You can also download Super Old Archived Message Boards from when Massassi first started.

"View" counts are as of the day the forums were archived, and will no longer increase.

ForumsDiscussion Forum → MySQL running sum problem
MySQL running sum problem
2007-10-25, 6:47 PM #1
I'm trying to do a running sum. Here's the query I have so far:

Code:
SELECT 
	f.fin_id AS `id`, 
	f.fin_text AS `What`, 
	concat('$', f.fin_amt) AS `Amount`, 
	DATE_FORMAT(f.fin_occur, '%m/%d/%Y') AS `Date`,
	f.fin_added,
	SUM(f2.fin_amt) as `Balance`
FROM finances f,
finances f2
WHERE f.fin_domain = 'CC'
	AND DATE_FORMAT(f.fin_occur, '%Y') = '2007'
	AND DATE_FORMAT(f.fin_occur, '%m') = '10'
	AND f2.fin_domain = 'CC'
	AND f2.fin_occur <= f.fin_occur
GROUP BY f.fin_id
ORDER BY f.fin_occur, f.fin_added


Here's the result set I get back:

[http://www.jrh3k5.net/misc/cc.jpg]

The problem, as may be able to see, is that the running sum is the sum of an entire day, not the sum at the point of an individual transaction.

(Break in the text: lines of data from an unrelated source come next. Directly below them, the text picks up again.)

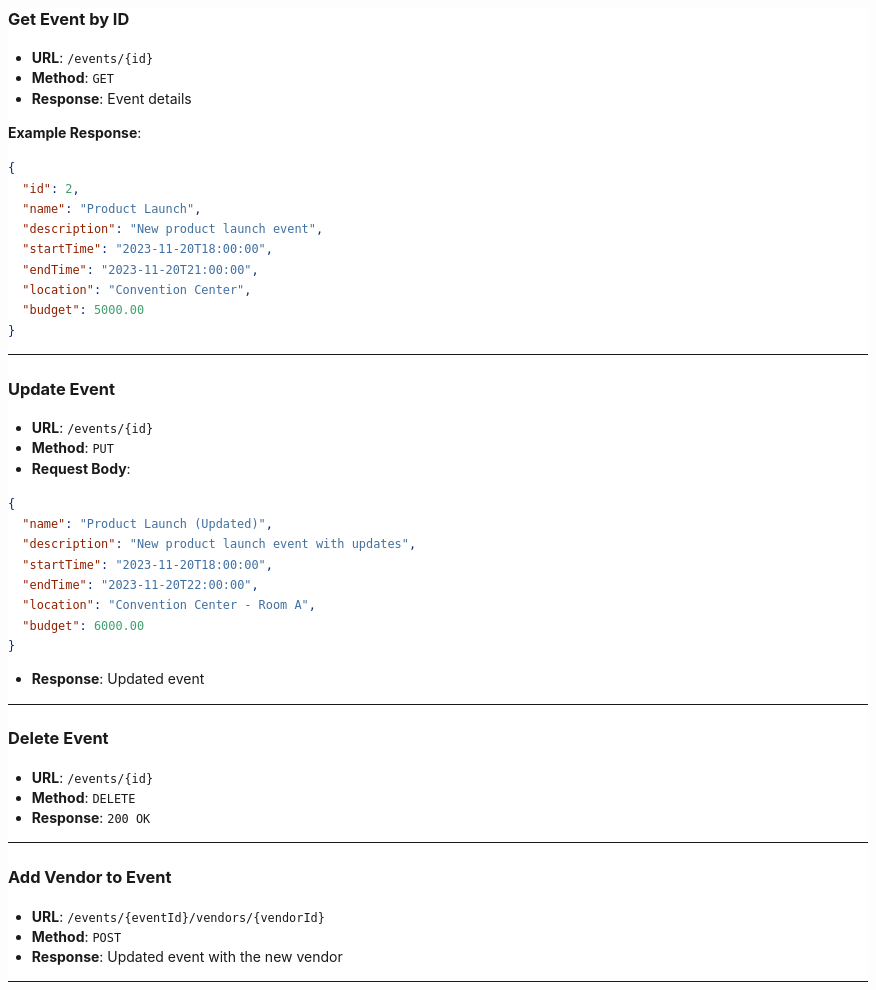 
### Get Event by ID

- **URL**: `/events/{id}`
- **Method**: `GET`
- **Response**: Event details

**Example Response**:
```json
{
  "id": 2,
  "name": "Product Launch",
  "description": "New product launch event",
  "startTime": "2023-11-20T18:00:00",
  "endTime": "2023-11-20T21:00:00",
  "location": "Convention Center",
  "budget": 5000.00
}
```

---

### Update Event

- **URL**: `/events/{id}`
- **Method**: `PUT`
- **Request Body**:
```json
{
  "name": "Product Launch (Updated)",
  "description": "New product launch event with updates",
  "startTime": "2023-11-20T18:00:00",
  "endTime": "2023-11-20T22:00:00",
  "location": "Convention Center - Room A",
  "budget": 6000.00
}
```
- **Response**: Updated event

---

### Delete Event

- **URL**: `/events/{id}`
- **Method**: `DELETE`
- **Response**: `200 OK`

---

### Add Vendor to Event

- **URL**: `/events/{eventId}/vendors/{vendorId}`
- **Method**: `POST`
- **Response**: Updated event with the new vendor

--- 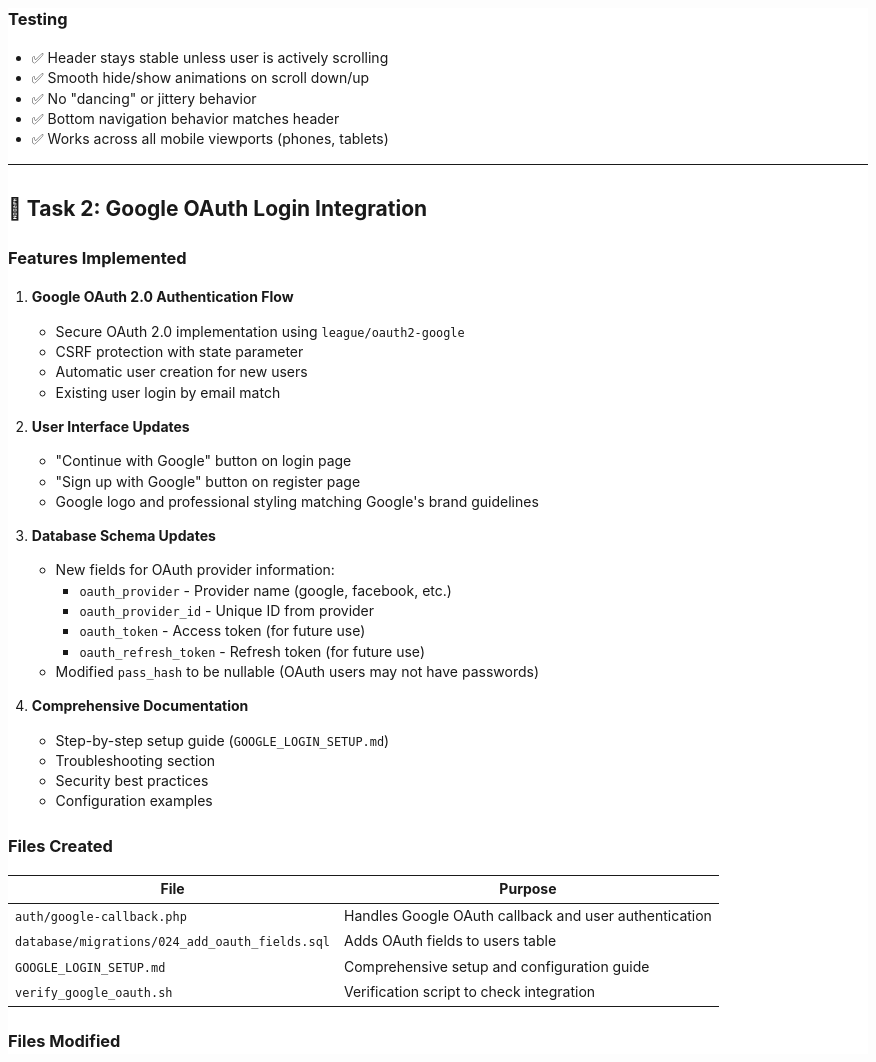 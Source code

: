 ### Testing
- ✅ Header stays stable unless user is actively scrolling
- ✅ Smooth hide/show animations on scroll down/up
- ✅ No "dancing" or jittery behavior
- ✅ Bottom navigation behavior matches header
- ✅ Works across all mobile viewports (phones, tablets)

---

## 🔐 Task 2: Google OAuth Login Integration

### Features Implemented

1. **Google OAuth 2.0 Authentication Flow**
   - Secure OAuth 2.0 implementation using `league/oauth2-google`
   - CSRF protection with state parameter
   - Automatic user creation for new users
   - Existing user login by email match

2. **User Interface Updates**
   - "Continue with Google" button on login page
   - "Sign up with Google" button on register page
   - Google logo and professional styling matching Google's brand guidelines

3. **Database Schema Updates**
   - New fields for OAuth provider information:
     - `oauth_provider` - Provider name (google, facebook, etc.)
     - `oauth_provider_id` - Unique ID from provider
     - `oauth_token` - Access token (for future use)
     - `oauth_refresh_token` - Refresh token (for future use)
   - Modified `pass_hash` to be nullable (OAuth users may not have passwords)

4. **Comprehensive Documentation**
   - Step-by-step setup guide (`GOOGLE_LOGIN_SETUP.md`)
   - Troubleshooting section
   - Security best practices
   - Configuration examples

### Files Created

| File | Purpose |
|------|---------|
| `auth/google-callback.php` | Handles Google OAuth callback and user authentication |
| `database/migrations/024_add_oauth_fields.sql` | Adds OAuth fields to users table |
| `GOOGLE_LOGIN_SETUP.md` | Comprehensive setup and configuration guide |
| `verify_google_oauth.sh` | Verification script to check integration |

### Files Modified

My problem is that I can't qualify f2.fin_id <= f.fin_id because the data set is ordered by the two date columns, making the ordering of the ID column useless. I can't use f2.fin_added <= f.fin_added because they weren't necessarily added in a linear order (notice the the tuxedo rental was added before the Price Chopper transaction).

Any ideas?

[ Edit: Holy crap, that's the last time I use MS Paint to make a JPEG ]
the idiot is the person who follows the idiot and your not following me your insulting me your following the path of a idiot so that makes you the idiot - LC Tusken
2007-10-25, 10:15 PM #2
I don't get what you're trying to do. It seems like you're missing some important columns. If you have an ordering system, you should have an order_id, which specifies the entire order, for example, the user who ordered, the date it was ordered, when they checked out, etc. Then you should have a separate table for line items, and the line item table should have a foreign key to the order_id of the order table, then it should have a separate line_item_id or something similar. Then, you select from the line_items table, join it to the orders table, and group by ORDER_ID. That way, you will have a SUM that groups everything from a single order.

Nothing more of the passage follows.